### Work instructions:
Without leaving out a single line, copy the records exactly.

### Task input:
-- -- --
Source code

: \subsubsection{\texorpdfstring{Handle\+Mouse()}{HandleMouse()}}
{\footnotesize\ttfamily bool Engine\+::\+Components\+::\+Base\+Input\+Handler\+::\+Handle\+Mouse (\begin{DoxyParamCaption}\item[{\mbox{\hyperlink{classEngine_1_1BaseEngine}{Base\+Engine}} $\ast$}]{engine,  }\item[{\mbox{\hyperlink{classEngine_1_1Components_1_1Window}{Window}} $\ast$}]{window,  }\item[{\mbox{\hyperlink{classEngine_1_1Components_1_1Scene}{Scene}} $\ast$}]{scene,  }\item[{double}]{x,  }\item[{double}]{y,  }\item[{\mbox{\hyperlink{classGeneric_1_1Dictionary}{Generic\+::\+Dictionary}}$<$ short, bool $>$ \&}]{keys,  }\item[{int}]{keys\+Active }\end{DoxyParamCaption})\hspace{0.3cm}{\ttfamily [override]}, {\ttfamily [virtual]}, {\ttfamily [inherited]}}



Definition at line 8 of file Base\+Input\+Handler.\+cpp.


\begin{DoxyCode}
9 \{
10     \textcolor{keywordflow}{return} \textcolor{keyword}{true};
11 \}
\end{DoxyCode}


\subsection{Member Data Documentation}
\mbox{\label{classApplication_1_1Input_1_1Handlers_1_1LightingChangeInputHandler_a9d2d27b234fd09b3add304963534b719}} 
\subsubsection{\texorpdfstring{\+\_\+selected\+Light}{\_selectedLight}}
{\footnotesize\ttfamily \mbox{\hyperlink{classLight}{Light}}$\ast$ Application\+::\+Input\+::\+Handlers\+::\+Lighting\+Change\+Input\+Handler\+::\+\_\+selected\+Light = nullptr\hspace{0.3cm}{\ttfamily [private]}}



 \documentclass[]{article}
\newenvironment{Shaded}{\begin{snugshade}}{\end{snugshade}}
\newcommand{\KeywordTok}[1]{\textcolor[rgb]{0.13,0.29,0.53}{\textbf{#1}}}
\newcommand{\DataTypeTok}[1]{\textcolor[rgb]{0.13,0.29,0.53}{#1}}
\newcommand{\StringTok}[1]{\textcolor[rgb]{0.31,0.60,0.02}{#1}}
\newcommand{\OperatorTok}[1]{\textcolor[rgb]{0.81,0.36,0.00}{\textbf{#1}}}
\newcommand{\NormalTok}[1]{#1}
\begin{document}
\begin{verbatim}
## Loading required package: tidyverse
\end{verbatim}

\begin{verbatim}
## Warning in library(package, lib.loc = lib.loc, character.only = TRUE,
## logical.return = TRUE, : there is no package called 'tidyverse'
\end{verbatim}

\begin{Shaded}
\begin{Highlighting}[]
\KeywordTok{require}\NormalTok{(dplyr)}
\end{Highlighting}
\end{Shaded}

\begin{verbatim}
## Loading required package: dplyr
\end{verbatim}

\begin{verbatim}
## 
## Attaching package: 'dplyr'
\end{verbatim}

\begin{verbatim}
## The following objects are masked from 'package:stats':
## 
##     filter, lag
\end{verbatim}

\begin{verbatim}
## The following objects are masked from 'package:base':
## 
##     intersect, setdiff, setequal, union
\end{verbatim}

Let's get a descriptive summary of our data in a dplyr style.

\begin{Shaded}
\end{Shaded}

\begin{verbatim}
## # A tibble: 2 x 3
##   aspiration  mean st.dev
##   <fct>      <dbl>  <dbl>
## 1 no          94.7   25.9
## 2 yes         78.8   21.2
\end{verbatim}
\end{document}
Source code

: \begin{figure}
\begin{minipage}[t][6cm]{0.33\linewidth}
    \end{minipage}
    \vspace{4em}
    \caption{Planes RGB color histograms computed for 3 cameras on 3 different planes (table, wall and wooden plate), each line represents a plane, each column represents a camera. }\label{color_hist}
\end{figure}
-- -- --
### The answer:
Source code

: \subsubsection{\texorpdfstring{Handle\+Mouse()}{HandleMouse()}}
{\footnotesize\ttfamily bool Engine\+::\+Components\+::\+Base\+Input\+Handler\+::\+Handle\+Mouse (\begin{DoxyParamCaption}\item[{\mbox{\hyperlink{classEngine_1_1BaseEngine}{Base\+Engine}} $\ast$}]{engine,  }\item[{\mbox{\hyperlink{classEngine_1_1Components_1_1Window}{Window}} $\ast$}]{window,  }\item[{\mbox{\hyperlink{classEngine_1_1Components_1_1Scene}{Scene}} $\ast$}]{scene,  }\item[{double}]{x,  }\item[{double}]{y,  }\item[{\mbox{\hyperlink{classGeneric_1_1Dictionary}{Generic\+::\+Dictionary}}$<$ short, bool $>$ \&}]{keys,  }\item[{int}]{keys\+Active }\end{DoxyParamCaption})\hspace{0.3cm}{\ttfamily [override]}, {\ttfamily [virtual]}, {\ttfamily [inherited]}}



Definition at line 8 of file Base\+Input\+Handler.\+cpp.


\begin{DoxyCode}
9 \{
10     \textcolor{keywordflow}{return} \textcolor{keyword}{true};
11 \}
\end{DoxyCode}


\subsection{Member Data Documentation}
\mbox{\label{classApplication_1_1Input_1_1Handlers_1_1LightingChangeInputHandler_a9d2d27b234fd09b3add304963534b719}} 
\subsubsection{\texorpdfstring{\+\_\+selected\+Light}{\_selectedLight}}
{\footnotesize\ttfamily \mbox{\hyperlink{classLight}{Light}}$\ast$ Application\+::\+Input\+::\+Handlers\+::\+Lighting\+Change\+Input\+Handler\+::\+\_\+selected\+Light = nullptr\hspace{0.3cm}{\ttfamily [private]}}



 \documentclass[]{article}
\newenvironment{Shaded}{\begin{snugshade}}{\end{snugshade}}
\newcommand{\KeywordTok}[1]{\textcolor[rgb]{0.13,0.29,0.53}{\textbf{#1}}}
\newcommand{\DataTypeTok}[1]{\textcolor[rgb]{0.13,0.29,0.53}{#1}}
\newcommand{\StringTok}[1]{\textcolor[rgb]{0.31,0.60,0.02}{#1}}
\newcommand{\OperatorTok}[1]{\textcolor[rgb]{0.81,0.36,0.00}{\textbf{#1}}}
\newcommand{\NormalTok}[1]{#1}
\begin{document}
\begin{verbatim}
## Loading required package: tidyverse
\end{verbatim}

\begin{verbatim}
## Warning in library(package, lib.loc = lib.loc, character.only = TRUE,
## logical.return = TRUE, : there is no package called 'tidyverse'
\end{verbatim}

\begin{Shaded}
\begin{Highlighting}[]
\KeywordTok{require}\NormalTok{(dplyr)}
\end{Highlighting}
\end{Shaded}

\begin{verbatim}
## Loading required package: dplyr
\end{verbatim}

\begin{verbatim}
## 
## Attaching package: 'dplyr'
\end{verbatim}

\begin{verbatim}
## The following objects are masked from 'package:stats':
## 
##     filter, lag
\end{verbatim}

\begin{verbatim}
## The following objects are masked from 'package:base':
## 
##     intersect, setdiff, setequal, union
\end{verbatim}

Let's get a descriptive summary of our data in a dplyr style.

\begin{Shaded}
\end{Shaded}

\begin{verbatim}
## # A tibble: 2 x 3
##   aspiration  mean st.dev
##   <fct>      <dbl>  <dbl>
## 1 no          94.7   25.9
## 2 yes         78.8   21.2
\end{verbatim}
\end{document}
Source code

: \begin{figure}
\begin{minipage}[t][6cm]{0.33\linewidth}
    \end{minipage}
    \vspace{4em}
    \caption{Planes RGB color histograms computed for 3 cameras on 3 different planes (table, wall and wooden plate), each line represents a plane, each column represents a camera. }\label{color_hist}
\end{figure}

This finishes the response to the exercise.